### TASK OBJECTIVE
Find the string "result" in the data, and copy out each line that has it.

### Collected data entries
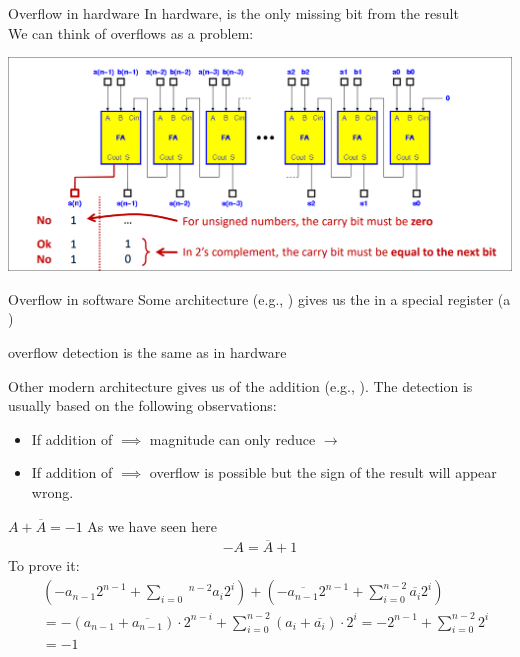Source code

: \begin{parag}{Overflow in hardware}
    In hardware,  is the only missing bit from the  result\\
	We can think of overflows as a  problem:
	\begin{center}
	\includegraphics[scale=0.3]{screenshots/2025-10-21_2.png}
	\end{center}
\end{parag}
\begin{parag}{Overflow in software}
    Some architecture (e.g., ) gives us the  in a special register (a )
	\begin{center}
	    \textrightarrow overflow detection is the same as in hardware
	\end{center}
	Other modern architecture gives us  of the addition (e.g., ). The detection is usually based on the following observations:
	\begin{itemize}
	    \item If addition of  $\implies$ magnitude can only reduce $\to$
	    \item If addition of $\implies$ overflow is possible but the sign of the result will appear wrong.
	\end{itemize}
	
	
	\end{parag}
\begin{parag}{$A + \overline{A} = -1$}
	As we have seen here
	\begin{align*} -A = \overline{A} + 1\end{align*}
	To prove it:
	\begin{align*} &\left(-a_{n-1} 2^{n-1} + \sum_{i =  0}\
		^{n-2}a_i2^i\right) + \left(-\overline{a_{n-1}}2^{n-1} + \sum_{i = 0}^{n-2}\overline{a_i}2^i\right) \\ &= - \left(a_{n-1} + \overline{a_{n-1}}\right) \cdot 2^{n-i} + \sum_{i = 0}^{n-2}\left(a_i + \overline{a_i}\right) \cdot 2^i =  -2^{n-1} + \sum_{i = 0}^{n-2}  2^i\\ &=  -1
\end{align*}
    
\end{parag}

### REPLY TO THE TASK
    In hardware,  is the only missing bit from the  result\\
	    \item If addition of $\implies$ overflow is possible but the sign of the result will appear wrong.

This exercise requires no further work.